**WHAT TO WORK ON:**
From the listing below, copy only the lines running from the line that contains "to will also." to the line that contains "given to God.", both included.

**GIVEN DATA:**
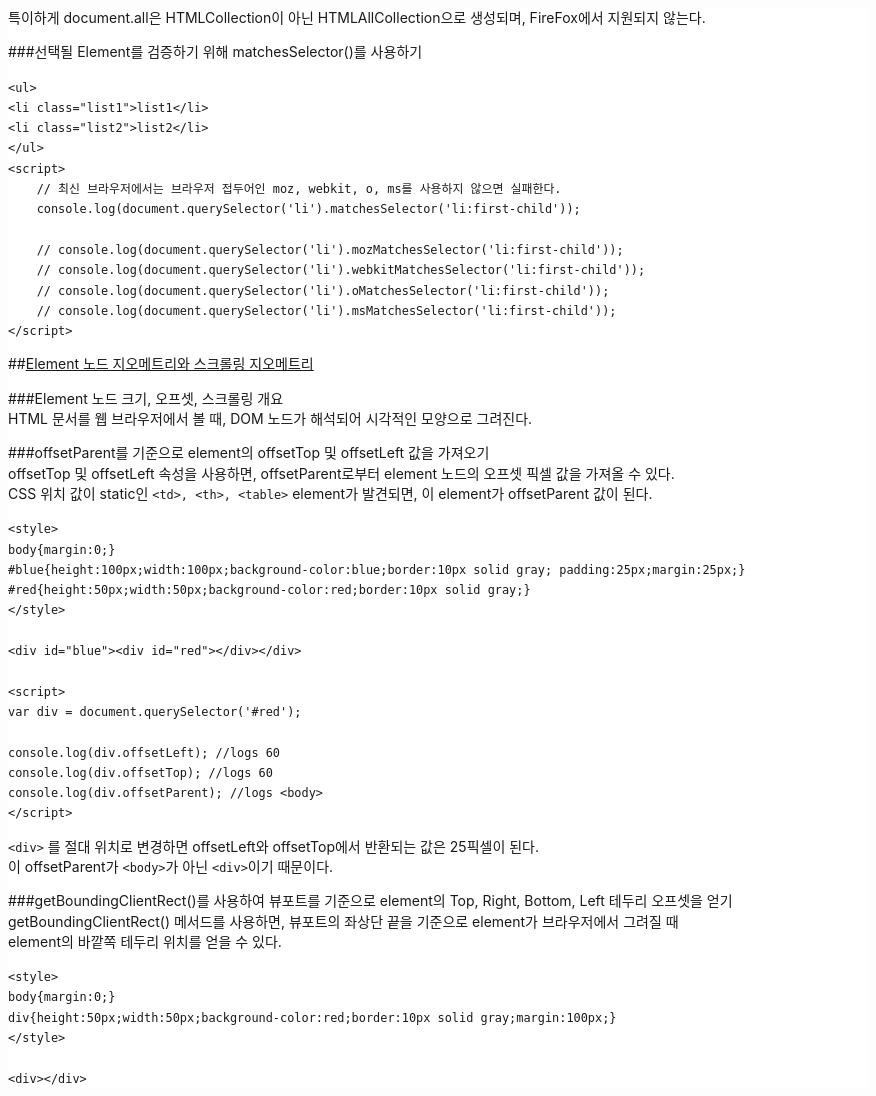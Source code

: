 특이하게 document.all은 HTMLCollection이 아닌 HTMLAllCollection으로 생성되며, FireFox에서 지원되지 않는다.  

###선택될 Element를 검증하기 위해 matchesSelector()를 사용하기  
    
    <ul>
    <li class="list1">list1</li>
    <li class="list2">list2</li>
    </ul>
    <script>
        // 최신 브라우저에서는 브라우저 접두어인 moz, webkit, o, ms를 사용하지 않으면 실패한다.
        console.log(document.querySelector('li').matchesSelector('li:first-child'));
        
        // console.log(document.querySelector('li').mozMatchesSelector('li:first-child'));
        // console.log(document.querySelector('li').webkitMatchesSelector('li:first-child'));
        // console.log(document.querySelector('li').oMatchesSelector('li:first-child'));
        // console.log(document.querySelector('li').msMatchesSelector('li:first-child'));
    </script>
    
##<a href="#" name="chapter5">Element 노드 지오메트리와 스크롤링 지오메트리</a>  

###Element 노드 크기, 오프셋, 스크롤링 개요  
HTML 문서를 웹 브라우저에서 볼 때, DOM 노드가 해석되어 시각적인 모양으로 그려진다.  

###offsetParent를 기준으로 element의 offsetTop 및 offsetLeft 값을 가져오기  
offsetTop 및 offsetLeft 속성을 사용하면, offsetParent로부터 element 노드의 오프셋 픽셀 값을 가져올 수 있다.  
CSS 위치 값이 static인 `<td>, <th>, <table>` element가 발견되면, 이 element가 offsetParent 값이 된다.  
    
    <style>
    body{margin:0;}
    #blue{height:100px;width:100px;background-color:blue;border:10px solid gray; padding:25px;margin:25px;}
    #red{height:50px;width:50px;background-color:red;border:10px solid gray;}
    </style>
    
    <div id="blue"><div id="red"></div></div>
    
    <script>
    var div = document.querySelector('#red'); 

    console.log(div.offsetLeft); //logs 60
    console.log(div.offsetTop); //logs 60
    console.log(div.offsetParent); //logs <body>
    </script>
    
`<div>` 를 절대 위치로 변경하면 offsetLeft와 offsetTop에서 반환되는 값은 25픽셀이 된다.  
이 offsetParent가 `<body>`가 아닌 `<div>`이기 때문이다.  

###getBoundingClientRect()를 사용하여 뷰포트를 기준으로 element의 Top, Right, Bottom, Left 테두리 오프셋을 얻기  
getBoundingClientRect() 메서드를 사용하면, 뷰포트의 좌상단 끝을 기준으로 element가 브라우저에서 그려질 때  
element의 바깥쪽 테두리 위치를 얻을 수 있다.
    
    <style>
    body{margin:0;}
    div{height:50px;width:50px;background-color:red;border:10px solid gray;margin:100px;}
    </style>
    
    <div></div>
    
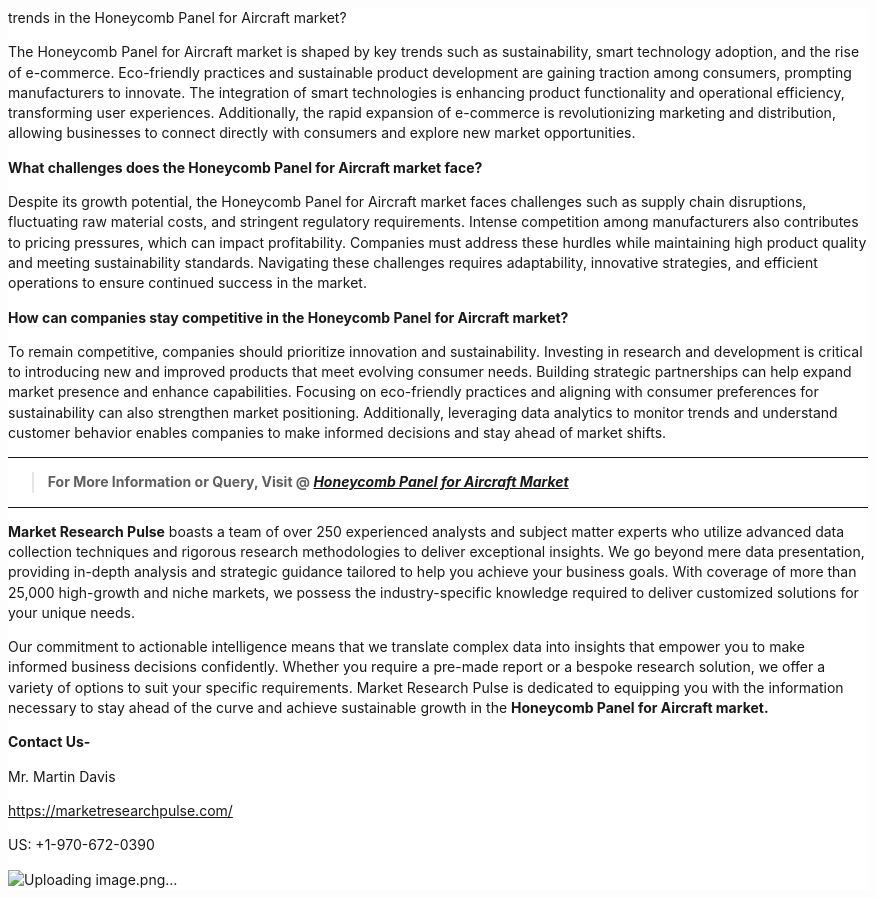 trends in the Honeycomb Panel for Aircraft market?</strong></p><p>The Honeycomb Panel for Aircraft market is shaped by key trends such as sustainability, smart technology adoption, and the rise of e-commerce. Eco-friendly practices and sustainable product development are gaining traction among consumers, prompting manufacturers to innovate. The integration of smart technologies is enhancing product functionality and operational efficiency, transforming user experiences. Additionally, the rapid expansion of e-commerce is revolutionizing marketing and distribution, allowing businesses to connect directly with consumers and explore new market opportunities.</p><p><strong>What challenges does the Honeycomb Panel for Aircraft market face?</strong></p><p>Despite its growth potential, the Honeycomb Panel for Aircraft market faces challenges such as supply chain disruptions, fluctuating raw material costs, and stringent regulatory requirements. Intense competition among manufacturers also contributes to pricing pressures, which can impact profitability. Companies must address these hurdles while maintaining high product quality and meeting sustainability standards. Navigating these challenges requires adaptability, innovative strategies, and efficient operations to ensure continued success in the market.</p><p><strong>How can companies stay competitive in the Honeycomb Panel for Aircraft market?</strong></p><p>To remain competitive, companies should prioritize innovation and sustainability. Investing in research and development is critical to introducing new and improved products that meet evolving consumer needs. Building strategic partnerships can help expand market presence and enhance capabilities. Focusing on eco-friendly practices and aligning with consumer preferences for sustainability can also strengthen market positioning. Additionally, leveraging data analytics to monitor trends and understand customer behavior enables companies to make informed decisions and stay ahead of market shifts.</p><hr /><blockquote><p><strong>For More Information or Query, Visit @&nbsp;<em><a href="https://marketresearchpulse.com/report/33896/honeycomb-panel-for-aircraft-market?utm_source=Linkedin&utm_medium=021">Honeycomb Panel for Aircraft Market</a></em></strong></p></blockquote><hr /><p><strong>Market Research Pulse</strong> boasts a team of over 250 experienced analysts and subject matter experts who utilize advanced data collection techniques and rigorous research methodologies to deliver exceptional insights. We go beyond mere data presentation, providing in-depth analysis and strategic guidance tailored to help you achieve your business goals. With coverage of more than 25,000 high-growth and niche markets, we possess the industry-specific knowledge required to deliver customized solutions for your unique needs.</p><p>Our commitment to actionable intelligence means that we translate complex data into insights that empower you to make informed business decisions confidently. Whether you require a pre-made report or a bespoke research solution, we offer a variety of options to suit your specific requirements. Market Research Pulse is dedicated to equipping you with the information necessary to stay ahead of the curve and achieve sustainable growth in the <strong>Honeycomb Panel for Aircraft market.</strong></p><p><strong>Contact Us-</strong></p><p>Mr. Martin Davis</p><p>https://marketresearchpulse.com/</p><p>US: +1-970-672-0390</p>
![Uploading image.png…]()

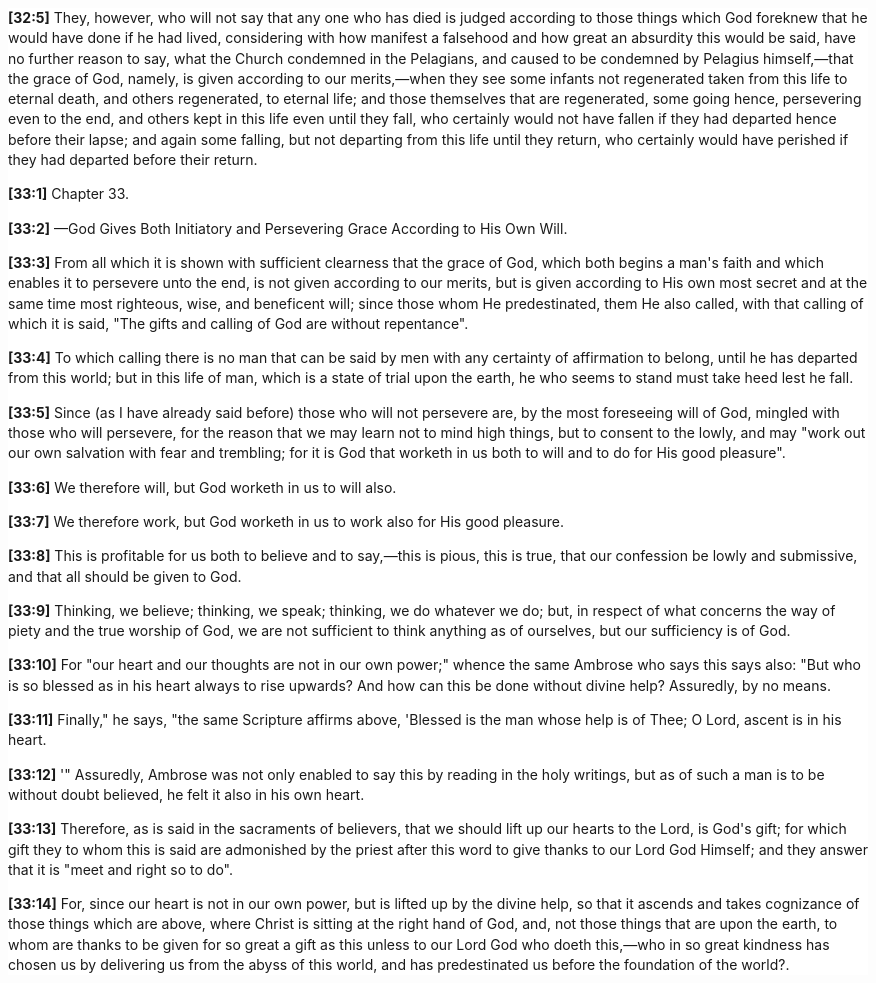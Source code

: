 **[32:5]** They, however, who will not say that any one who has died is judged according to those things which God foreknew that he would have done if he had lived, considering with how manifest a falsehood and how great an absurdity this would be said, have no further reason to say, what the Church condemned in the Pelagians, and caused to be condemned by Pelagius himself,—that the grace of God, namely, is given according to our merits,—when they see some infants not regenerated taken from this life to eternal death, and others regenerated, to eternal life; and those themselves that are regenerated, some going hence, persevering even to the end, and others kept in this life even until they fall, who certainly would not have fallen if they had departed hence before their lapse; and again some falling, but not departing from this life until they return, who certainly would have perished if they had departed before their return.

**[33:1]** Chapter 33.

**[33:2]** —God Gives Both Initiatory and Persevering Grace According to His Own Will.

**[33:3]** From all which it is shown with sufficient clearness that the grace of God, which both begins a man's faith and which enables it to persevere unto the end, is not given according to our merits, but is given according to His own most secret and at the same time most righteous, wise, and beneficent will; since those whom He predestinated, them He also called, with that calling of which it is said, "The gifts and calling of God are without repentance".

**[33:4]** To which calling there is no man that can be said by men with any certainty of affirmation to belong, until he has departed from this world; but in this life of man, which is a state of trial upon the earth, he who seems to stand must take heed lest he fall.

**[33:5]** Since (as I have already said before) those who will not persevere are, by the most foreseeing will of God, mingled with those who will persevere, for the reason that we may learn not to mind high things, but to consent to the lowly, and may "work out our own salvation with fear and trembling; for it is God that worketh in us both to will and to do for His good pleasure".

**[33:6]** We therefore will, but God worketh in us to will also.

**[33:7]** We therefore work, but God worketh in us to work also for His good pleasure.

**[33:8]** This is profitable for us both to believe and to say,—this is pious, this is true, that our confession be lowly and submissive, and that all should be given to God.

**[33:9]** Thinking, we believe; thinking, we speak; thinking, we do whatever we do; but, in respect of what concerns the way of piety and the true worship of God, we are not sufficient to think anything as of ourselves, but our sufficiency is of God.

**[33:10]** For "our heart and our thoughts are not in our own power;" whence the same Ambrose who says this says also: "But who is so blessed as in his heart always to rise upwards? And how can this be done without divine help? Assuredly, by no means.

**[33:11]** Finally," he says, "the same Scripture affirms above, 'Blessed is the man whose help is of Thee; O Lord, ascent is in his heart.

**[33:12]** '" Assuredly, Ambrose was not only enabled to say this by reading in the holy writings, but as of such a man is to be without doubt believed, he felt it also in his own heart.

**[33:13]** Therefore, as is said in the sacraments of believers, that we should lift up our hearts to the Lord, is God's gift; for which gift they to whom this is said are admonished by the priest after this word to give thanks to our Lord God Himself; and they answer that it is "meet and right so to do".

**[33:14]** For, since our heart is not in our own power, but is lifted up by the divine help, so that it ascends and takes cognizance of those things which are above, where Christ is sitting at the right hand of God, and, not those things that are upon the earth, to whom are thanks to be given for so great a gift as this unless to our Lord God who doeth this,—who in so great kindness has chosen us by delivering us from the abyss of this world, and has predestinated us before the foundation of the world?.
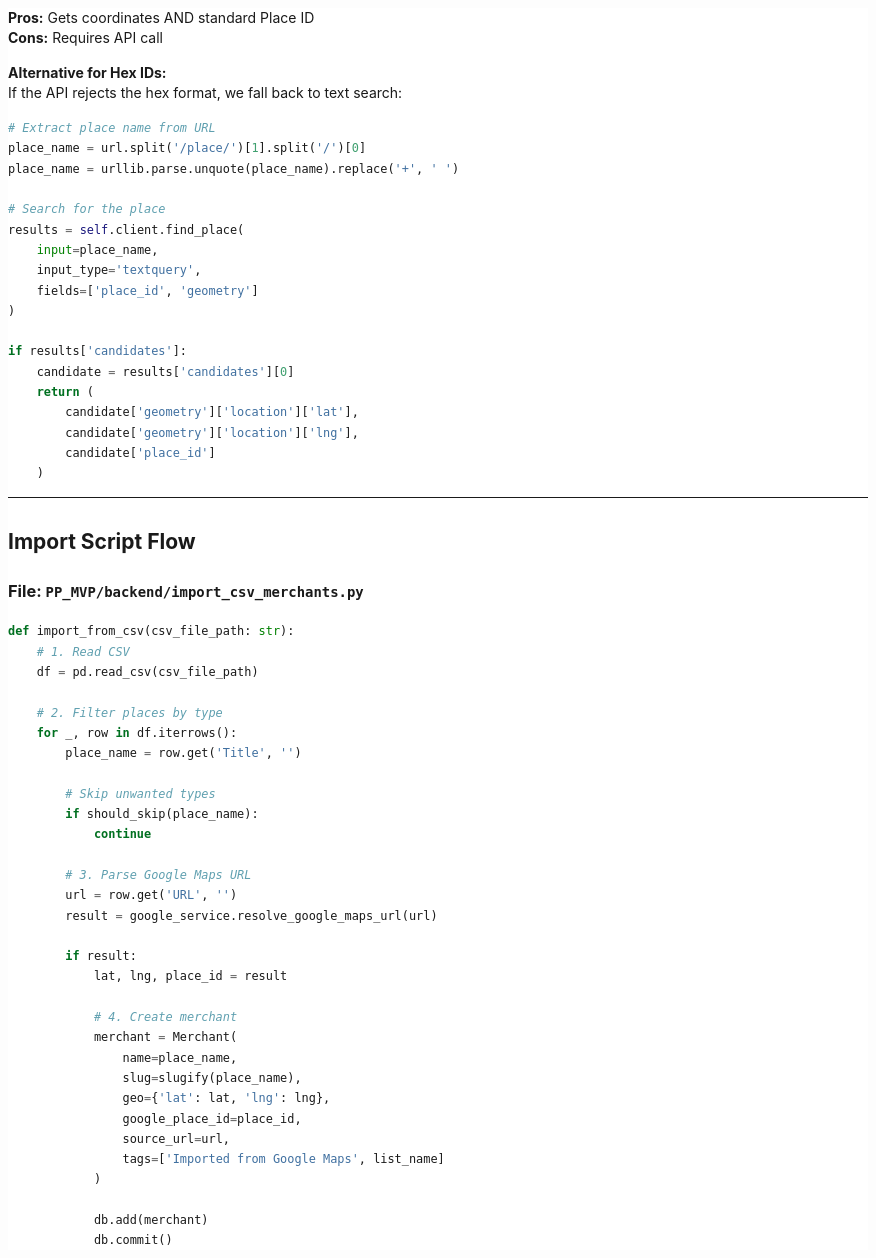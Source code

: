 **Pros:** Gets coordinates AND standard Place ID  
**Cons:** Requires API call

**Alternative for Hex IDs:**  
If the API rejects the hex format, we fall back to text search:

```python
# Extract place name from URL
place_name = url.split('/place/')[1].split('/')[0]
place_name = urllib.parse.unquote(place_name).replace('+', ' ')

# Search for the place
results = self.client.find_place(
    input=place_name,
    input_type='textquery',
    fields=['place_id', 'geometry']
)

if results['candidates']:
    candidate = results['candidates'][0]
    return (
        candidate['geometry']['location']['lat'],
        candidate['geometry']['location']['lng'],
        candidate['place_id']
    )
```

---

## Import Script Flow

### File: `PP_MVP/backend/import_csv_merchants.py`

```python
def import_from_csv(csv_file_path: str):
    # 1. Read CSV
    df = pd.read_csv(csv_file_path)
    
    # 2. Filter places by type
    for _, row in df.iterrows():
        place_name = row.get('Title', '')
        
        # Skip unwanted types
        if should_skip(place_name):
            continue
        
        # 3. Parse Google Maps URL
        url = row.get('URL', '')
        result = google_service.resolve_google_maps_url(url)
        
        if result:
            lat, lng, place_id = result
            
            # 4. Create merchant
            merchant = Merchant(
                name=place_name,
                slug=slugify(place_name),
                geo={'lat': lat, 'lng': lng},
                google_place_id=place_id,
                source_url=url,
                tags=['Imported from Google Maps', list_name]
            )
            
            db.add(merchant)
            db.commit()
```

**TASK ANSWER:**
**[33:6]** We therefore will, but God worketh in us to will also.

**[33:7]** We therefore work, but God worketh in us to work also for His good pleasure.

**[33:8]** This is profitable for us both to believe and to say,—this is pious, this is true, that our confession be lowly and submissive, and that all should be given to God.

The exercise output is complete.